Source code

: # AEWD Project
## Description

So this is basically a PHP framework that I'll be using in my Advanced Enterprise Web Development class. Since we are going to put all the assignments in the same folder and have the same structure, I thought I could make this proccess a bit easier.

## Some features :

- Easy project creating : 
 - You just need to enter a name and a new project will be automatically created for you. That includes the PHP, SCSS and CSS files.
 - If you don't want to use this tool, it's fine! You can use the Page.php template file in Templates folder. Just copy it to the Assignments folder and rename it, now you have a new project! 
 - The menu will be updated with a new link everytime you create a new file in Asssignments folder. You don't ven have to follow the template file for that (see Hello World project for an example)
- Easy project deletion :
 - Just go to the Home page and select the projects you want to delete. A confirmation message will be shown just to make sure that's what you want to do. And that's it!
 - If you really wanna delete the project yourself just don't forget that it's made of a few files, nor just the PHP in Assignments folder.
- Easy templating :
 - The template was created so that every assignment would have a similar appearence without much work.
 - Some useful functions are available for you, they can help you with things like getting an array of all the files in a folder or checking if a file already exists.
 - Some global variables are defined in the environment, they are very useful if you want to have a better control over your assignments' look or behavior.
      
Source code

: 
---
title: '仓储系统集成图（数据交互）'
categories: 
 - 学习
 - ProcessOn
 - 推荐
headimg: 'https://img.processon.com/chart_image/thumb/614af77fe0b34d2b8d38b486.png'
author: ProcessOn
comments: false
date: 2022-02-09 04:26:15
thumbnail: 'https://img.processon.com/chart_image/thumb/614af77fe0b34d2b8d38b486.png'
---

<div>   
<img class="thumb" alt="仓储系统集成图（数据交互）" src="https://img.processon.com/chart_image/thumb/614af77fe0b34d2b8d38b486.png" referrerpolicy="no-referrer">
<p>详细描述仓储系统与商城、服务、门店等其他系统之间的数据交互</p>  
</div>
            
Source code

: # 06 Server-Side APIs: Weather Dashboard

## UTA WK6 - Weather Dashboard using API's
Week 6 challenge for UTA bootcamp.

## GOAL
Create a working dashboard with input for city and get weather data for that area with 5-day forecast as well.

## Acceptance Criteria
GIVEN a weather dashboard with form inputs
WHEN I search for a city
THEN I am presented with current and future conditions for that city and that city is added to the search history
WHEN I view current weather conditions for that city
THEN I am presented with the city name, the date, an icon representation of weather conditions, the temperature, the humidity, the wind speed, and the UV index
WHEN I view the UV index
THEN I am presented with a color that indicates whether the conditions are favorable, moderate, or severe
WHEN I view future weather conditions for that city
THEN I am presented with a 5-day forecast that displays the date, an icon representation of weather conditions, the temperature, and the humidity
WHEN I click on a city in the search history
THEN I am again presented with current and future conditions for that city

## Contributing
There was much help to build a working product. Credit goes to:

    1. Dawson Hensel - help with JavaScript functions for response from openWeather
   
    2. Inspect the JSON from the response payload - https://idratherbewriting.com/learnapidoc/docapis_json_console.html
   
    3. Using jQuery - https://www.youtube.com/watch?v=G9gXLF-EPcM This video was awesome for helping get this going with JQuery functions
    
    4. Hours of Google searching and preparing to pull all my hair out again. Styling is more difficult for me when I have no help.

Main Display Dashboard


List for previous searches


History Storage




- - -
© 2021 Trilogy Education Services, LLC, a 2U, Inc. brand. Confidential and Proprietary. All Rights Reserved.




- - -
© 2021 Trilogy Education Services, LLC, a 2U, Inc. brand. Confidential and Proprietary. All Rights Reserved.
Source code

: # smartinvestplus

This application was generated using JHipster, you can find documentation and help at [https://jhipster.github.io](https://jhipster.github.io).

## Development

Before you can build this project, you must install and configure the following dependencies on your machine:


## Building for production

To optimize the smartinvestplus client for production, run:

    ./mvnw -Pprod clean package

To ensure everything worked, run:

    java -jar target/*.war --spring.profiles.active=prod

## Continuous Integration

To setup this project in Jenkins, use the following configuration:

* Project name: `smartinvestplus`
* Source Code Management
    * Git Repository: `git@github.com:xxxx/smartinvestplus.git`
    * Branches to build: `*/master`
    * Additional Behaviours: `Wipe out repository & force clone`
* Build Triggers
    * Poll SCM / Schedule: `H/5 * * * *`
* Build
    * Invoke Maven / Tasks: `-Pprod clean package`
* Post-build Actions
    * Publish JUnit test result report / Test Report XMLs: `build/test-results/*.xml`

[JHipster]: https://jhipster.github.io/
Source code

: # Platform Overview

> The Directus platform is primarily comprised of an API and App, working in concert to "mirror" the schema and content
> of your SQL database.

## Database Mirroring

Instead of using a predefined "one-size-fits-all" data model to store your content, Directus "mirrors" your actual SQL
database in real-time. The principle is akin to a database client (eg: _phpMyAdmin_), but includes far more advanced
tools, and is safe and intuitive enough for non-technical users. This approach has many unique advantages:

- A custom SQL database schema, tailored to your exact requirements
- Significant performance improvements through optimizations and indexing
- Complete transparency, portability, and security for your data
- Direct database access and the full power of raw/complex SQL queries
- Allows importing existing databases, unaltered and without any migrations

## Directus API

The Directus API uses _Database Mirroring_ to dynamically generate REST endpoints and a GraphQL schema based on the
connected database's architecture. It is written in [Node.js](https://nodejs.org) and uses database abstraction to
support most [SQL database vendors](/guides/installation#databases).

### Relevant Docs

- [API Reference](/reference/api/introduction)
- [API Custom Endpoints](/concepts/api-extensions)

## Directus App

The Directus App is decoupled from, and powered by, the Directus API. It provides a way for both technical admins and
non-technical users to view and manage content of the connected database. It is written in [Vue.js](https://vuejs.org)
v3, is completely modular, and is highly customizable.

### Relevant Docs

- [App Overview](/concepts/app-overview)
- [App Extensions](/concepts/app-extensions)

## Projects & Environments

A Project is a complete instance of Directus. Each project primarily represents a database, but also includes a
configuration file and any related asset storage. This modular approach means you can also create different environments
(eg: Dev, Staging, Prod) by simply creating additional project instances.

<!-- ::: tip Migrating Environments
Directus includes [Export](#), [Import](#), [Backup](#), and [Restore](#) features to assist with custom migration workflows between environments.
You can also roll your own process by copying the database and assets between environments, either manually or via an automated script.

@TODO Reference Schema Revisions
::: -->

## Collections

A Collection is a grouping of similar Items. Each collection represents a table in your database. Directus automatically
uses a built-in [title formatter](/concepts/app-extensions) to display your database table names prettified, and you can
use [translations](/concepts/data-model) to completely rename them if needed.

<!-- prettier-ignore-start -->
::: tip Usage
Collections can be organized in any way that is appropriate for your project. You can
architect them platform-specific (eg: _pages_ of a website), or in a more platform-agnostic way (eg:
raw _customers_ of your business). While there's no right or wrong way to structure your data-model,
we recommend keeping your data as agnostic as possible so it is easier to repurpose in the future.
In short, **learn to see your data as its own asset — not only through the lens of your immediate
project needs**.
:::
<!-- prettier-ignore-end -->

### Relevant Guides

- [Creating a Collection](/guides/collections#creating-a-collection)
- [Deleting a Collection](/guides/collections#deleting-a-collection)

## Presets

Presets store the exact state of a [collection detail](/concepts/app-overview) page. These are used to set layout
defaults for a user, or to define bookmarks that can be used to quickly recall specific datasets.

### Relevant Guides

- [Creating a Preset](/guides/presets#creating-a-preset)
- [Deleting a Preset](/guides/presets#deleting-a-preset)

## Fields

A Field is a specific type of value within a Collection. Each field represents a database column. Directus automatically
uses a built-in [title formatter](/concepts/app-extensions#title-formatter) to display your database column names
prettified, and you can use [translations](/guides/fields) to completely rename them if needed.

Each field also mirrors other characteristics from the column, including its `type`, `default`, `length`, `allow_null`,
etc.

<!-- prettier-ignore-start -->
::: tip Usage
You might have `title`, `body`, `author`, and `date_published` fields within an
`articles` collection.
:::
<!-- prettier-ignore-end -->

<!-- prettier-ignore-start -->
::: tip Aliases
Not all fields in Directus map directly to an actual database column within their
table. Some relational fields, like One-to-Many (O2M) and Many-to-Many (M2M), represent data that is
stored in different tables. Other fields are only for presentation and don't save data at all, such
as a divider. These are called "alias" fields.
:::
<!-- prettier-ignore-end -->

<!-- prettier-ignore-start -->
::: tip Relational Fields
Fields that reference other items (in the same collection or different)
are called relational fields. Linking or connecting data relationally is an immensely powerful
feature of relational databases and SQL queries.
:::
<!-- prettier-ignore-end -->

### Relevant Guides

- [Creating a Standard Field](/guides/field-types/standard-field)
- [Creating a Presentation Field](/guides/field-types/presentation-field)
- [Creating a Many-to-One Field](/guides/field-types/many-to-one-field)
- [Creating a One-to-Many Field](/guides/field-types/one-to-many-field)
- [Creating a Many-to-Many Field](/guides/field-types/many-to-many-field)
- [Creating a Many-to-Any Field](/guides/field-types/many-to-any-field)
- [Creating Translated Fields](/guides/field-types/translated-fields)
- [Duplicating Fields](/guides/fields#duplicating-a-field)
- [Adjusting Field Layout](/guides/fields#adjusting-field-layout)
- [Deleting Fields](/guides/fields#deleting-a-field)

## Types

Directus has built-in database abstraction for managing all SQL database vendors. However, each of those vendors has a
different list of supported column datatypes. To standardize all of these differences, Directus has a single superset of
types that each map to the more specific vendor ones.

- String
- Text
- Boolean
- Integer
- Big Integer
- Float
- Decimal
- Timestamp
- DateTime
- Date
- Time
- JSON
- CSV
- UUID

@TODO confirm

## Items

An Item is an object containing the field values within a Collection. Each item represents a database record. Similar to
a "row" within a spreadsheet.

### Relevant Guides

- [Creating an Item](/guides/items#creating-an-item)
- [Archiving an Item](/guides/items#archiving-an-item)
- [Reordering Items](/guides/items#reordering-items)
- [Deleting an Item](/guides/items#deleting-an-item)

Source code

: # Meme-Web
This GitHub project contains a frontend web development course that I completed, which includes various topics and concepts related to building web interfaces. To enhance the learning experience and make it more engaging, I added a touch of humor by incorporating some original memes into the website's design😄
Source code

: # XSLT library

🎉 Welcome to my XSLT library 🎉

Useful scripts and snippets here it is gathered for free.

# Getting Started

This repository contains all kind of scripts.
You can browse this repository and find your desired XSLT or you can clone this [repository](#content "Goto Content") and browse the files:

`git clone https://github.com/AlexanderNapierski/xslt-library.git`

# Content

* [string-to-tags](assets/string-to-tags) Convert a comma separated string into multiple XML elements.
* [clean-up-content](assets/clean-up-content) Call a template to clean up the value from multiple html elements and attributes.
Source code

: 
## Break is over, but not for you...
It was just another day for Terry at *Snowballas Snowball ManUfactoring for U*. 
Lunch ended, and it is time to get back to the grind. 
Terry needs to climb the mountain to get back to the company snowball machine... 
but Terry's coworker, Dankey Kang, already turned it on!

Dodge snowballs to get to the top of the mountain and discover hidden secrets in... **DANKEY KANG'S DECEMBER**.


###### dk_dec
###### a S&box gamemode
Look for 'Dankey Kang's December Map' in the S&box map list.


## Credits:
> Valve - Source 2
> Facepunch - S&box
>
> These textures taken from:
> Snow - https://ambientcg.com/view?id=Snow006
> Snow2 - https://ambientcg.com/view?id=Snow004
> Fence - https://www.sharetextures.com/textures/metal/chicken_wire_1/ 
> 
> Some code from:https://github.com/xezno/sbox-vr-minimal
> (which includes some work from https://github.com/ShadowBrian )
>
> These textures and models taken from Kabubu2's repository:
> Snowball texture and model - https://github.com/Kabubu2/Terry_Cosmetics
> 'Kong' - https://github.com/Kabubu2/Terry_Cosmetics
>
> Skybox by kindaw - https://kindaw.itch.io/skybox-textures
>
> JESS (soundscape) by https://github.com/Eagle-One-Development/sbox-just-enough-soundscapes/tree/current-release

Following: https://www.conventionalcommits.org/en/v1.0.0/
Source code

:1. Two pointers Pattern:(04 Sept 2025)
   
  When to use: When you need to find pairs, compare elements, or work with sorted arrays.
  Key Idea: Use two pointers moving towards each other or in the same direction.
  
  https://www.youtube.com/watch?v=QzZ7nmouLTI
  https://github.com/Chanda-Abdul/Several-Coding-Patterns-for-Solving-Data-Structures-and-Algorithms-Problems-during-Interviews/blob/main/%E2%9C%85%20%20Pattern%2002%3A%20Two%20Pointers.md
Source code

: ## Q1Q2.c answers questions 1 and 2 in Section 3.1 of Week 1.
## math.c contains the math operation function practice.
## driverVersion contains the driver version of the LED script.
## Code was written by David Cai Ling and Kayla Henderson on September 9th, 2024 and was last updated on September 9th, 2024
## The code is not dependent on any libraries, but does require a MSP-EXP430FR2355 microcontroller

____________

Goal of the exercise: One number is all the reply should hold: how many lines in these records include the word "used".

Solution: 2